▶ [RECORDS]:
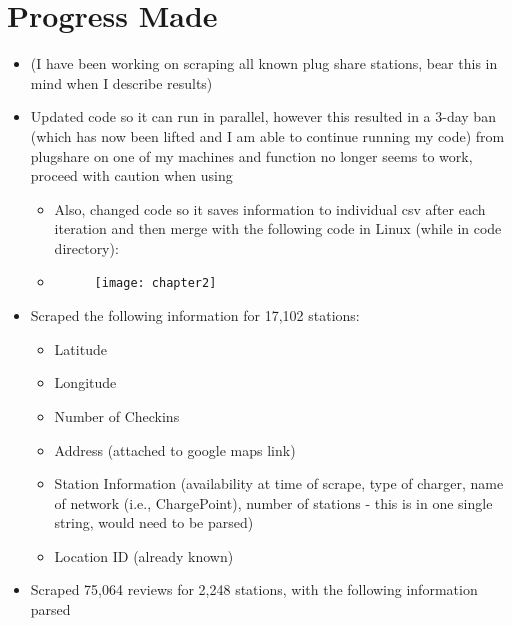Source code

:\documentclass[12pt]{article}
\begin{document}
 
%

\rhead{\today}
 
\section{Progress Made}
\begin{itemize}
\item (I have been working on scraping all known plug share stations, bear this in mind when I describe results)
\item Updated code so it can run in parallel, however this resulted in a 3-day ban (which has now been lifted and I am able to continue running my code) from plugshare on one of my machines and function no longer seems to work, proceed with caution when using
\begin{itemize}
\item Also, changed code so it saves information to individual csv after each iteration and then merge with the following code in Linux (while in code directory):
\item 
\begin{figure}[htb]
\begin{center}
\texttt{[image: chapter2]}
\end{center}
\end{figure}
\end{itemize}
\item Scraped the following information for 17,102 stations:
\begin{itemize}
\item Latitude
\item Longitude
\item Number of Checkins
\item Address (attached to google maps link)
\item Station Information (availability at time of scrape, type of charger, name of network (i.e., ChargePoint), number of stations - this is in one single string, would need to be parsed)
\item Location ID (already known)
\end{itemize}
\item Scraped 75,064 reviews for 2,248 stations, with the following information parsed

\end{itemize}
\end{document}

▶ [YOUR TASK]: From the records above, pull out each line that has "following".

▶ [PROBLEM SOLUTION]:
\item Also, changed code so it saves information to individual csv after each iteration and then merge with the following code in Linux (while in code directory):
\item Scraped the following information for 17,102 stations:
\item Scraped 75,064 reviews for 2,248 stations, with the following information parsed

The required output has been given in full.